-- Record excerpts --
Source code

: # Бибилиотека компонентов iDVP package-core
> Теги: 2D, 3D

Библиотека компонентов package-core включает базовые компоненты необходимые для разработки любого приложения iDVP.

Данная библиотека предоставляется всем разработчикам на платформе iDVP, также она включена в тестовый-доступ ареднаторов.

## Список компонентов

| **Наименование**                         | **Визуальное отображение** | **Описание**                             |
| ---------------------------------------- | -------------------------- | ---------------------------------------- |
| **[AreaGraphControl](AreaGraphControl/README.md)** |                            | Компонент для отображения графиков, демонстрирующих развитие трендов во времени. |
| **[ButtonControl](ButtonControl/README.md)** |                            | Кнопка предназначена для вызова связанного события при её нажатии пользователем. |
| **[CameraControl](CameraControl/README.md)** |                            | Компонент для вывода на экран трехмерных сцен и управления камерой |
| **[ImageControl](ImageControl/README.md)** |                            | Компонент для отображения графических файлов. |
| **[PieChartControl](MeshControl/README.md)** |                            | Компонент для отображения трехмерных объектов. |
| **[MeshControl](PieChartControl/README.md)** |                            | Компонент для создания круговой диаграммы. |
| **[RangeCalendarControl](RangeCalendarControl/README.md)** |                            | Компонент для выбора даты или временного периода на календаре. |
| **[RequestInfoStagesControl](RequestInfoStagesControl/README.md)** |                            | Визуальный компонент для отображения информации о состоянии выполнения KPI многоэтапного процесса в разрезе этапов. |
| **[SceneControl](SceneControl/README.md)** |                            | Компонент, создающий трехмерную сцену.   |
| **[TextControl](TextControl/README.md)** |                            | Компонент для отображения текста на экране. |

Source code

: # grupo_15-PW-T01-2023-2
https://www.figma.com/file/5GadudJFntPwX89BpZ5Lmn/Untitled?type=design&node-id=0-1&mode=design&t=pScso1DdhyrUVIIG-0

-- Aim of the exercise --
Please retype the top of the data exactly, down to and including the line that holds "Библиотека компонентов package-core", and nothing further.

-- Result of this task --
Source code

: # Бибилиотека компонентов iDVP package-core
> Теги: 2D, 3D

Библиотека компонентов package-core включает базовые компоненты необходимые для разработки любого приложения iDVP.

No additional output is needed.